▸ The task: An exact repetition of the records is required. Leave nothing out.

Saved entries:
━━━━━━━━━━━━━━━━━━━━
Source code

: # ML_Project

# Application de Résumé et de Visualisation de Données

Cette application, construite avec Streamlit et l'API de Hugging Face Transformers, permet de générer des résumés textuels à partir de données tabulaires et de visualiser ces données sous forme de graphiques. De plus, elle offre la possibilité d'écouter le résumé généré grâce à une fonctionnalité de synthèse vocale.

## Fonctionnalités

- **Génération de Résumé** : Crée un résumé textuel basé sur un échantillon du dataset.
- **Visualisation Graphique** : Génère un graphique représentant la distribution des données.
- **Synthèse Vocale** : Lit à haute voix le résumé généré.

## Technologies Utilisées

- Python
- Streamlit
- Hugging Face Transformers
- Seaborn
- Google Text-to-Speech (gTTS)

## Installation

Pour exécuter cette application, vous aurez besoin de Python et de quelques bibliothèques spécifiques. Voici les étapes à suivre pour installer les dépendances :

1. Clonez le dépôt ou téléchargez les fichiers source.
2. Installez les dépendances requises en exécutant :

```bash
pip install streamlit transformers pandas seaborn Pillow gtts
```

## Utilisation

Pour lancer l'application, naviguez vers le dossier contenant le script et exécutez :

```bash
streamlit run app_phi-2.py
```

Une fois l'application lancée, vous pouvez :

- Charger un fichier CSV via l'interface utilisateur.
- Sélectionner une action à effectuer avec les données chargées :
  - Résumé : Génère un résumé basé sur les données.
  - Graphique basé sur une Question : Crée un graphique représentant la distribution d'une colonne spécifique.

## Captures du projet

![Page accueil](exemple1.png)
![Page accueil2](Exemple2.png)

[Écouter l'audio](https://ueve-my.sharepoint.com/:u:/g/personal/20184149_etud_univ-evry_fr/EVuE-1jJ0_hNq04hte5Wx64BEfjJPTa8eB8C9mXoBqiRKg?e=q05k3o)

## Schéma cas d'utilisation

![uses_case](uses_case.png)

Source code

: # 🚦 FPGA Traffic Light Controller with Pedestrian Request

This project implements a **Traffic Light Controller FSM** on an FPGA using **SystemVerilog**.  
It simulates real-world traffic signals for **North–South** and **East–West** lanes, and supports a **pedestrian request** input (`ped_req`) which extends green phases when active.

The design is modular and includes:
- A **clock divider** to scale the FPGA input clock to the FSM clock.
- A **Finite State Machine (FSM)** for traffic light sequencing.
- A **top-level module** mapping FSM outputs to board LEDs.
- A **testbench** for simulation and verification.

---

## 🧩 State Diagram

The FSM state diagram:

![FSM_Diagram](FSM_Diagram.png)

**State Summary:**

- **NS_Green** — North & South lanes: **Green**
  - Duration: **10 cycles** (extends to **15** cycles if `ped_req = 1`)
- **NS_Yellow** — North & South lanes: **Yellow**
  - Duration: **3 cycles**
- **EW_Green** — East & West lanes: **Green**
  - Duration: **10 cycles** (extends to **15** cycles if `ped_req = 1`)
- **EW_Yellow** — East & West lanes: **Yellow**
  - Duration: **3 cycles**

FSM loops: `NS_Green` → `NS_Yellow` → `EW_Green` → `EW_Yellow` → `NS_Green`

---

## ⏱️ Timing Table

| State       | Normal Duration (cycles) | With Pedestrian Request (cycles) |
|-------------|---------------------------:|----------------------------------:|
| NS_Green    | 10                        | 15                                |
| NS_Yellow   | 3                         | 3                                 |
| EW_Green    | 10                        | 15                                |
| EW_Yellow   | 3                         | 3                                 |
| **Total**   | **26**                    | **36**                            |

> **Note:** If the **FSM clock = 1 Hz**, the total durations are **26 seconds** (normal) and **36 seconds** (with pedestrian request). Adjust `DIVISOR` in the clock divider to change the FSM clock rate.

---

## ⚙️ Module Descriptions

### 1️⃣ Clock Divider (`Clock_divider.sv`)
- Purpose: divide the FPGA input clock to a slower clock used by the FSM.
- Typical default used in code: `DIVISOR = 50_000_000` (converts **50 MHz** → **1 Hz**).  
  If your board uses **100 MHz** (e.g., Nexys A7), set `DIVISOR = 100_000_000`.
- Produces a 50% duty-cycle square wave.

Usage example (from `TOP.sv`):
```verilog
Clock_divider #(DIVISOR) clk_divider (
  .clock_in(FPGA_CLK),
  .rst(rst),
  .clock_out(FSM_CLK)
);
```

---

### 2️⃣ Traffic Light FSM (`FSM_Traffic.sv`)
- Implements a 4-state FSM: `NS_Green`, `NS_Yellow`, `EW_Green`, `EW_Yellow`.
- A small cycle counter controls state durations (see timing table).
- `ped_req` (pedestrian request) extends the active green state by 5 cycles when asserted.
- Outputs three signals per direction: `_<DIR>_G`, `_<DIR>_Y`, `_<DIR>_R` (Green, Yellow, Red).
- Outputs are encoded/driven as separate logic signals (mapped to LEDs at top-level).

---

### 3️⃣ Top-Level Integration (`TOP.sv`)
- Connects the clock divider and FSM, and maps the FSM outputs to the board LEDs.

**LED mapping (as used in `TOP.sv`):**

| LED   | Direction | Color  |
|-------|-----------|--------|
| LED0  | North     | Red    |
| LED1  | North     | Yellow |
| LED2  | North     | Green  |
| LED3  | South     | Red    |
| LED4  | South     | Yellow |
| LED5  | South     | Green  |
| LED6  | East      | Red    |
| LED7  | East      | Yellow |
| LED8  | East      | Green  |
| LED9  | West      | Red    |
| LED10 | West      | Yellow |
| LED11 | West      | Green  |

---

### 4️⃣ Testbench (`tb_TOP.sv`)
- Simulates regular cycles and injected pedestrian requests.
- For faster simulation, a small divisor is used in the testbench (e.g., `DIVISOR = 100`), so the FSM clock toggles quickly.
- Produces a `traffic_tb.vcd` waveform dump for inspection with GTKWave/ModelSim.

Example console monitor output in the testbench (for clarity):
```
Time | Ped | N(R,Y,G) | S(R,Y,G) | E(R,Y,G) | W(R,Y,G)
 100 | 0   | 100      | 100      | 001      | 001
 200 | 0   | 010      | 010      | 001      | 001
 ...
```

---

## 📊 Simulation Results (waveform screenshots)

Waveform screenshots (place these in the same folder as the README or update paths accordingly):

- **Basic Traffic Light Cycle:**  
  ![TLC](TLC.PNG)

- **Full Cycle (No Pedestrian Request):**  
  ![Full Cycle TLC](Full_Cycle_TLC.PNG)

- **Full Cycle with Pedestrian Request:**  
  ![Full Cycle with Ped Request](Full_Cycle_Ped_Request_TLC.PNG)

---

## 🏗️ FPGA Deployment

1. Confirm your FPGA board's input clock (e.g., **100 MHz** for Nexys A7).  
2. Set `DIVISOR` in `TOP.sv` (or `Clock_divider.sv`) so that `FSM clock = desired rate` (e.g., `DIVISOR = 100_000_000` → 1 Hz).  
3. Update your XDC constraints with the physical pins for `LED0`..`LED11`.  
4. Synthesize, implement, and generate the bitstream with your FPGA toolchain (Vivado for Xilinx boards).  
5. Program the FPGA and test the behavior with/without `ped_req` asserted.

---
━━━━━━━━━━━━━━━━━━━━
▸ Response below:
Source code

: # ML_Project

# Application de Résumé et de Visualisation de Données

Cette application, construite avec Streamlit et l'API de Hugging Face Transformers, permet de générer des résumés textuels à partir de données tabulaires et de visualiser ces données sous forme de graphiques. De plus, elle offre la possibilité d'écouter le résumé généré grâce à une fonctionnalité de synthèse vocale.

## Fonctionnalités

- **Génération de Résumé** : Crée un résumé textuel basé sur un échantillon du dataset.
- **Visualisation Graphique** : Génère un graphique représentant la distribution des données.
- **Synthèse Vocale** : Lit à haute voix le résumé généré.

## Technologies Utilisées

- Python
- Streamlit
- Hugging Face Transformers
- Seaborn
- Google Text-to-Speech (gTTS)

## Installation

Pour exécuter cette application, vous aurez besoin de Python et de quelques bibliothèques spécifiques. Voici les étapes à suivre pour installer les dépendances :

1. Clonez le dépôt ou téléchargez les fichiers source.
2. Installez les dépendances requises en exécutant :

```bash
pip install streamlit transformers pandas seaborn Pillow gtts
```

## Utilisation

Pour lancer l'application, naviguez vers le dossier contenant le script et exécutez :

```bash
streamlit run app_phi-2.py
```

Une fois l'application lancée, vous pouvez :

- Charger un fichier CSV via l'interface utilisateur.
- Sélectionner une action à effectuer avec les données chargées :
  - Résumé : Génère un résumé basé sur les données.
  - Graphique basé sur une Question : Crée un graphique représentant la distribution d'une colonne spécifique.

## Captures du projet

![Page accueil](exemple1.png)
![Page accueil2](Exemple2.png)

[Écouter l'audio](https://ueve-my.sharepoint.com/:u:/g/personal/20184149_etud_univ-evry_fr/EVuE-1jJ0_hNq04hte5Wx64BEfjJPTa8eB8C9mXoBqiRKg?e=q05k3o)

## Schéma cas d'utilisation

![uses_case](uses_case.png)

Source code

: # 🚦 FPGA Traffic Light Controller with Pedestrian Request

This project implements a **Traffic Light Controller FSM** on an FPGA using **SystemVerilog**.  
It simulates real-world traffic signals for **North–South** and **East–West** lanes, and supports a **pedestrian request** input (`ped_req`) which extends green phases when active.

The design is modular and includes:
- A **clock divider** to scale the FPGA input clock to the FSM clock.
- A **Finite State Machine (FSM)** for traffic light sequencing.
- A **top-level module** mapping FSM outputs to board LEDs.
- A **testbench** for simulation and verification.

---

## 🧩 State Diagram

The FSM state diagram:

![FSM_Diagram](FSM_Diagram.png)

**State Summary:**

- **NS_Green** — North & South lanes: **Green**
  - Duration: **10 cycles** (extends to **15** cycles if `ped_req = 1`)
- **NS_Yellow** — North & South lanes: **Yellow**
  - Duration: **3 cycles**
- **EW_Green** — East & West lanes: **Green**
  - Duration: **10 cycles** (extends to **15** cycles if `ped_req = 1`)
- **EW_Yellow** — East & West lanes: **Yellow**
  - Duration: **3 cycles**

FSM loops: `NS_Green` → `NS_Yellow` → `EW_Green` → `EW_Yellow` → `NS_Green`

---

## ⏱️ Timing Table

| State       | Normal Duration (cycles) | With Pedestrian Request (cycles) |
|-------------|---------------------------:|----------------------------------:|
| NS_Green    | 10                        | 15                                |
| NS_Yellow   | 3                         | 3                                 |
| EW_Green    | 10                        | 15                                |
| EW_Yellow   | 3                         | 3                                 |
| **Total**   | **26**                    | **36**                            |

> **Note:** If the **FSM clock = 1 Hz**, the total durations are **26 seconds** (normal) and **36 seconds** (with pedestrian request). Adjust `DIVISOR` in the clock divider to change the FSM clock rate.

---

## ⚙️ Module Descriptions

### 1️⃣ Clock Divider (`Clock_divider.sv`)
- Purpose: divide the FPGA input clock to a slower clock used by the FSM.
- Typical default used in code: `DIVISOR = 50_000_000` (converts **50 MHz** → **1 Hz**).  
  If your board uses **100 MHz** (e.g., Nexys A7), set `DIVISOR = 100_000_000`.
- Produces a 50% duty-cycle square wave.

Usage example (from `TOP.sv`):
```verilog
Clock_divider #(DIVISOR) clk_divider (
  .clock_in(FPGA_CLK),
  .rst(rst),
  .clock_out(FSM_CLK)
);
```

---

### 2️⃣ Traffic Light FSM (`FSM_Traffic.sv`)
- Implements a 4-state FSM: `NS_Green`, `NS_Yellow`, `EW_Green`, `EW_Yellow`.
- A small cycle counter controls state durations (see timing table).
- `ped_req` (pedestrian request) extends the active green state by 5 cycles when asserted.
- Outputs three signals per direction: `_<DIR>_G`, `_<DIR>_Y`, `_<DIR>_R` (Green, Yellow, Red).
- Outputs are encoded/driven as separate logic signals (mapped to LEDs at top-level).

---

### 3️⃣ Top-Level Integration (`TOP.sv`)
- Connects the clock divider and FSM, and maps the FSM outputs to the board LEDs.

**LED mapping (as used in `TOP.sv`):**

| LED   | Direction | Color  |
|-------|-----------|--------|
| LED0  | North     | Red    |
| LED1  | North     | Yellow |
| LED2  | North     | Green  |
| LED3  | South     | Red    |
| LED4  | South     | Yellow |
| LED5  | South     | Green  |
| LED6  | East      | Red    |
| LED7  | East      | Yellow |
| LED8  | East      | Green  |
| LED9  | West      | Red    |
| LED10 | West      | Yellow |
| LED11 | West      | Green  |

---

### 4️⃣ Testbench (`tb_TOP.sv`)
- Simulates regular cycles and injected pedestrian requests.
- For faster simulation, a small divisor is used in the testbench (e.g., `DIVISOR = 100`), so the FSM clock toggles quickly.
- Produces a `traffic_tb.vcd` waveform dump for inspection with GTKWave/ModelSim.

Example console monitor output in the testbench (for clarity):
```
Time | Ped | N(R,Y,G) | S(R,Y,G) | E(R,Y,G) | W(R,Y,G)
 100 | 0   | 100      | 100      | 001      | 001
 200 | 0   | 010      | 010      | 001      | 001
 ...
```

---

## 📊 Simulation Results (waveform screenshots)

Waveform screenshots (place these in the same folder as the README or update paths accordingly):

- **Basic Traffic Light Cycle:**  
  ![TLC](TLC.PNG)

- **Full Cycle (No Pedestrian Request):**  
  ![Full Cycle TLC](Full_Cycle_TLC.PNG)

- **Full Cycle with Pedestrian Request:**  
  ![Full Cycle with Ped Request](Full_Cycle_Ped_Request_TLC.PNG)

---

## 🏗️ FPGA Deployment

1. Confirm your FPGA board's input clock (e.g., **100 MHz** for Nexys A7).  
2. Set `DIVISOR` in `TOP.sv` (or `Clock_divider.sv`) so that `FSM clock = desired rate` (e.g., `DIVISOR = 100_000_000` → 1 Hz).  
3. Update your XDC constraints with the physical pins for `LED0`..`LED11`.  
4. Synthesize, implement, and generate the bitstream with your FPGA toolchain (Vivado for Xilinx boards).  
5. Program the FPGA and test the behavior with/without `ped_req` asserted.

---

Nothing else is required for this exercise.